Among the lines of the records below, copy those that hold the word "creature".

· · ·

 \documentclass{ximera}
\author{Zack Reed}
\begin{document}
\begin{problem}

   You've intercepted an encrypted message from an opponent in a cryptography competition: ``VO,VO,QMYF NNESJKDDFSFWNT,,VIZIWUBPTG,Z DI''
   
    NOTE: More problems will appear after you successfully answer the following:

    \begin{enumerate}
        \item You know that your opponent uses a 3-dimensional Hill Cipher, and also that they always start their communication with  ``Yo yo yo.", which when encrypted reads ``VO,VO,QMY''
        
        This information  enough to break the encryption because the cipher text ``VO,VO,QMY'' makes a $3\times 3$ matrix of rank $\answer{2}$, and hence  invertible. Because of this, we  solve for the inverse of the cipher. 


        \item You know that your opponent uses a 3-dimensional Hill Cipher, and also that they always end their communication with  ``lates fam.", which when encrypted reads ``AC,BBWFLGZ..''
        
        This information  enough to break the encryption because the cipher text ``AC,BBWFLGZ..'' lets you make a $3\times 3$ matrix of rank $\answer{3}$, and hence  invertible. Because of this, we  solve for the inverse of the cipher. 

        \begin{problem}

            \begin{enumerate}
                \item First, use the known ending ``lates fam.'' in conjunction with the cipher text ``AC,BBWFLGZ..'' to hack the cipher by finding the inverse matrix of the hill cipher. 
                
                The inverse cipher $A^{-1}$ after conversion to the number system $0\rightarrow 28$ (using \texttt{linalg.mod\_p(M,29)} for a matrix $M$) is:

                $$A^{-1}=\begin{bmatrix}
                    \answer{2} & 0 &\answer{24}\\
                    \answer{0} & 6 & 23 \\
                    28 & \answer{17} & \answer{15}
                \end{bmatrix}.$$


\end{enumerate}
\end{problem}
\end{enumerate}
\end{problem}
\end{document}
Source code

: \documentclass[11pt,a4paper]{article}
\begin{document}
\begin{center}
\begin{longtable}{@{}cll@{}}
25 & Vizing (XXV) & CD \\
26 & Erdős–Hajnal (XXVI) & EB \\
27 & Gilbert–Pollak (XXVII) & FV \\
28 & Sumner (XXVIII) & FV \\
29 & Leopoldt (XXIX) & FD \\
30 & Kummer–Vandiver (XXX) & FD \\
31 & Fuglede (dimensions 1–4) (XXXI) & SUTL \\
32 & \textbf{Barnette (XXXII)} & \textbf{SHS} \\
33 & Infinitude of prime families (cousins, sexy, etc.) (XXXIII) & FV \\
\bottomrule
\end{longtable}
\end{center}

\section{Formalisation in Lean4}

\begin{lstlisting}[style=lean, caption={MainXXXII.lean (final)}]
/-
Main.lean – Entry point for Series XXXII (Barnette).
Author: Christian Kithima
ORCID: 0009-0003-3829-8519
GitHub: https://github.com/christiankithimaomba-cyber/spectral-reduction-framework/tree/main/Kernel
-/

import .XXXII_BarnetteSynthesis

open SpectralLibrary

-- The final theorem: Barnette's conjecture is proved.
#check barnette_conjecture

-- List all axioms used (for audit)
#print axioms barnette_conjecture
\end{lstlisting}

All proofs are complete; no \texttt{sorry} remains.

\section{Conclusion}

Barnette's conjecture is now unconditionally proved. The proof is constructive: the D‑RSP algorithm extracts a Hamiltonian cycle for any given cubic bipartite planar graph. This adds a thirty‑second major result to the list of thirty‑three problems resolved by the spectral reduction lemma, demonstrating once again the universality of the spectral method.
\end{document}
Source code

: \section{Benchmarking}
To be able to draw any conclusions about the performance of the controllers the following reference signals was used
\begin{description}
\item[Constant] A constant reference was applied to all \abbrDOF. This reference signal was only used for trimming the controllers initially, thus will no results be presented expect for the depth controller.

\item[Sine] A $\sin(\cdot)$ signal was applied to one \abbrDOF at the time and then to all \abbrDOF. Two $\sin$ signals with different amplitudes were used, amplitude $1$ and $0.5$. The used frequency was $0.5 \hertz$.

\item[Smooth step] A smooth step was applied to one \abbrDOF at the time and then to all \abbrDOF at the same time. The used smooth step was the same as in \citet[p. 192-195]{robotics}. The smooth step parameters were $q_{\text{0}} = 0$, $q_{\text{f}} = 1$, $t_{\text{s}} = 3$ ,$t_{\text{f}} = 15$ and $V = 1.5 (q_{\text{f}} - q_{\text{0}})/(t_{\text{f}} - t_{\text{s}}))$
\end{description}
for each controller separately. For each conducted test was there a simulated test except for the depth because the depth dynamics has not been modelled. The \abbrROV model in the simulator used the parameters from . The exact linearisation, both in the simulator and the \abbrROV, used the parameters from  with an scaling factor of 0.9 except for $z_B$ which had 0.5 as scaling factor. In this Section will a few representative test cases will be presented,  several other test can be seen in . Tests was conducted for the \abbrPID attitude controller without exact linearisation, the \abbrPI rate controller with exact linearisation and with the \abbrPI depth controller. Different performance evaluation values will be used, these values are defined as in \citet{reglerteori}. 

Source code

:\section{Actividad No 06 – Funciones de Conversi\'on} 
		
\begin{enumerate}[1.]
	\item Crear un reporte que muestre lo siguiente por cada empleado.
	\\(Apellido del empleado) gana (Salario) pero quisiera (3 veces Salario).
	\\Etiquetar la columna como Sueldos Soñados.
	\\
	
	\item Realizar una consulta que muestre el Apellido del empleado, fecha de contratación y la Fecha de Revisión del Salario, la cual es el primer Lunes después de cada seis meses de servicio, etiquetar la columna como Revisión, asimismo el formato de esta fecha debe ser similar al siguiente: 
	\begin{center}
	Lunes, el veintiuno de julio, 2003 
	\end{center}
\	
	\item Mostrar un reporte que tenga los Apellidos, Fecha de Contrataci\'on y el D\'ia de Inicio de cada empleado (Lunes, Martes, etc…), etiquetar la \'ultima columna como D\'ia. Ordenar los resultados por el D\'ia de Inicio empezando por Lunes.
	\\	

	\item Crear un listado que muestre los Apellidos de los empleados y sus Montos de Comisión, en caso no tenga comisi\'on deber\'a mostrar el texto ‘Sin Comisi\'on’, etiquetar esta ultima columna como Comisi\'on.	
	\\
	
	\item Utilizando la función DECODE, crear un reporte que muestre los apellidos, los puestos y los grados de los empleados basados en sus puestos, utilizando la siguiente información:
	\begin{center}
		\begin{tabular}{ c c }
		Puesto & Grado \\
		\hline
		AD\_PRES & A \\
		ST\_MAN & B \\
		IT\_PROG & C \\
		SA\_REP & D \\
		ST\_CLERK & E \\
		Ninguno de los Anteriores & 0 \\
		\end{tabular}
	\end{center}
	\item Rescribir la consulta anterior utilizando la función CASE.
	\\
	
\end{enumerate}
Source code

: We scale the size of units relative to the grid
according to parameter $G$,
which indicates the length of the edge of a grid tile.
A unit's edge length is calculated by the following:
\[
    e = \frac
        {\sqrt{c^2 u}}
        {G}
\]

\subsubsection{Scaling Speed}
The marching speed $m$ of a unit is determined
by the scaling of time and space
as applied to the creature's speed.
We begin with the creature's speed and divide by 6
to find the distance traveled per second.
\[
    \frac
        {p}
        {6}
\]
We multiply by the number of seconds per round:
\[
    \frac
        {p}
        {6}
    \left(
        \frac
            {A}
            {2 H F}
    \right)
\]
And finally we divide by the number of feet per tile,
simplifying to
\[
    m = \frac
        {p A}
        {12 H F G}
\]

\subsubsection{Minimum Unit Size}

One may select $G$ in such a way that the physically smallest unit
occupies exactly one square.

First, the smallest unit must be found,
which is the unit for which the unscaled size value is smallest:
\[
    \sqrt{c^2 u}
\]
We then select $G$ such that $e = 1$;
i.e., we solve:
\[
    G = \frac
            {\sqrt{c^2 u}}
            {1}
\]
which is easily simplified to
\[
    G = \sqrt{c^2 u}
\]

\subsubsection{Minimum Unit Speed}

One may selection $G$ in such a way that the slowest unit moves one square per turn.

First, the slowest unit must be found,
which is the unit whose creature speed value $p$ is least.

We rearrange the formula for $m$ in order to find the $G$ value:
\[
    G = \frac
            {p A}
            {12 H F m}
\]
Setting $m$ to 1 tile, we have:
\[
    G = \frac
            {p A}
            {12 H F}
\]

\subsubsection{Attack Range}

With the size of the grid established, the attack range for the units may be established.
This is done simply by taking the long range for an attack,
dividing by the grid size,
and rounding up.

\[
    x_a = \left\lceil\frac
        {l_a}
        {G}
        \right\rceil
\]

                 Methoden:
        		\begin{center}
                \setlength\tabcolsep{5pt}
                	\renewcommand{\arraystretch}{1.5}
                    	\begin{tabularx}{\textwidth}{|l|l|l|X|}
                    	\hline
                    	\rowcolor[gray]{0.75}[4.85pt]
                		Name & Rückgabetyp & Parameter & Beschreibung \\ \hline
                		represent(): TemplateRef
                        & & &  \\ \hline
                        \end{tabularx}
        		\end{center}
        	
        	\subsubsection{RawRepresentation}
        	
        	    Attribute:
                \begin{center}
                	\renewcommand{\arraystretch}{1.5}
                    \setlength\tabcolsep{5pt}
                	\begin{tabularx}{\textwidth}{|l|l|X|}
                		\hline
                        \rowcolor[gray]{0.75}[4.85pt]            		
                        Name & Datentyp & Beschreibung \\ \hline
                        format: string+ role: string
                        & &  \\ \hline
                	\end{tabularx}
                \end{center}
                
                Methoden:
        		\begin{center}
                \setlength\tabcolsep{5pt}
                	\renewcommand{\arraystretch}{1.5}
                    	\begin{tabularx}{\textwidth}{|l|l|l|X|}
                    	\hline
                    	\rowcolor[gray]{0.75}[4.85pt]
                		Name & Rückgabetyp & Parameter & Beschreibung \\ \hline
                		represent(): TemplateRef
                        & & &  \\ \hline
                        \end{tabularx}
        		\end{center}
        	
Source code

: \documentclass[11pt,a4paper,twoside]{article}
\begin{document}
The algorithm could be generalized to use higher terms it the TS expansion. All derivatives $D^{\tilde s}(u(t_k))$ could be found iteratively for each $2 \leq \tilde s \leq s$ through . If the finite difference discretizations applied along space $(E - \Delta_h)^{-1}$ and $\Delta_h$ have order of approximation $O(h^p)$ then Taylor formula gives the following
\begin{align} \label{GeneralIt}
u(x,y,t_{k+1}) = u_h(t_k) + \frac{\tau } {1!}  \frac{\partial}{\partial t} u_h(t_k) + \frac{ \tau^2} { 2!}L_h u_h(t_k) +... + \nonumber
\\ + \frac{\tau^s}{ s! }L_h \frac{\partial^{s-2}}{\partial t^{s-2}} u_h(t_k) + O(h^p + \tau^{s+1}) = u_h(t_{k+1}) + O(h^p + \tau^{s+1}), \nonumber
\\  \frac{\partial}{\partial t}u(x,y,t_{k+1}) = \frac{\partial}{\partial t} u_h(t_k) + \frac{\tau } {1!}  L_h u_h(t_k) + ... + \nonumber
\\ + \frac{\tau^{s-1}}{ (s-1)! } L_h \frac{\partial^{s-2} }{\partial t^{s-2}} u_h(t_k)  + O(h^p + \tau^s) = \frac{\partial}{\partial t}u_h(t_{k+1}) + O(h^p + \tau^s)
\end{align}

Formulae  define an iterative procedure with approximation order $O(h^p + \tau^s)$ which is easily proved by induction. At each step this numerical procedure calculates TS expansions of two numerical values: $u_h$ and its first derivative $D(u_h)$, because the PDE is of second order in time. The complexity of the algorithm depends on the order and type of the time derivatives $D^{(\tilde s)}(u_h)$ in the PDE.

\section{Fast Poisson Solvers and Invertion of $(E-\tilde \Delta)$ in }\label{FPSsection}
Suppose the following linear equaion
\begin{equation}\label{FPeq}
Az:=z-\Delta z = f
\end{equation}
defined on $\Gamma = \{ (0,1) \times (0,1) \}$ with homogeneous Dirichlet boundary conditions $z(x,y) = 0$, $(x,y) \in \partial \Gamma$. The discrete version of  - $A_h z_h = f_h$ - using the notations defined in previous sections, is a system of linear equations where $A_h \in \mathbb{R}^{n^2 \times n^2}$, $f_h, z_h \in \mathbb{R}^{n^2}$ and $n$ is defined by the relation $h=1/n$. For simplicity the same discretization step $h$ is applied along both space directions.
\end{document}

· · ·

## Output for this exercise
as applied to the creature's speed.
We begin with the creature's speed and divide by 6
which is the unit whose creature speed value $p$ is least.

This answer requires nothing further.